(Source texts of formatted documents)
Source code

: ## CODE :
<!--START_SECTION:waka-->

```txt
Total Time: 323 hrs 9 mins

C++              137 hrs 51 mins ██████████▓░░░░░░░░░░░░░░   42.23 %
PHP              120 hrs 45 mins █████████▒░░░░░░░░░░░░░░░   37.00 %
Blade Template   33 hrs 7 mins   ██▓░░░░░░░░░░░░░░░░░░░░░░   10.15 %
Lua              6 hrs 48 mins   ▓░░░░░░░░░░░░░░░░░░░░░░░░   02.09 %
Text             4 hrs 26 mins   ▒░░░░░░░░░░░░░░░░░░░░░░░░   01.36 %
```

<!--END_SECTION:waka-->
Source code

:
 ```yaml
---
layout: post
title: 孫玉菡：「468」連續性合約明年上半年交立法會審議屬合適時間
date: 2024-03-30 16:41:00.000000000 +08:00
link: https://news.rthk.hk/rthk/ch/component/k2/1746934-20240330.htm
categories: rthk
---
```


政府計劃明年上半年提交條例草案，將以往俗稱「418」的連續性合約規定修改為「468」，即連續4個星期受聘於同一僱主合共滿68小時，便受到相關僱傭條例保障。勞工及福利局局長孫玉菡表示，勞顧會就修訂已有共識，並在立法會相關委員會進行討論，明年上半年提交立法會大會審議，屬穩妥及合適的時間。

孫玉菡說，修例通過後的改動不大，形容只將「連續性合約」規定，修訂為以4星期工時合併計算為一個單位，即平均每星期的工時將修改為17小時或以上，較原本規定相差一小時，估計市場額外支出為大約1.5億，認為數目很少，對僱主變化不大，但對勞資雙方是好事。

Task item
Look over the entries above. Copy every line that contains the word "waka".

Reply
<!--START_SECTION:waka-->
<!--END_SECTION:waka-->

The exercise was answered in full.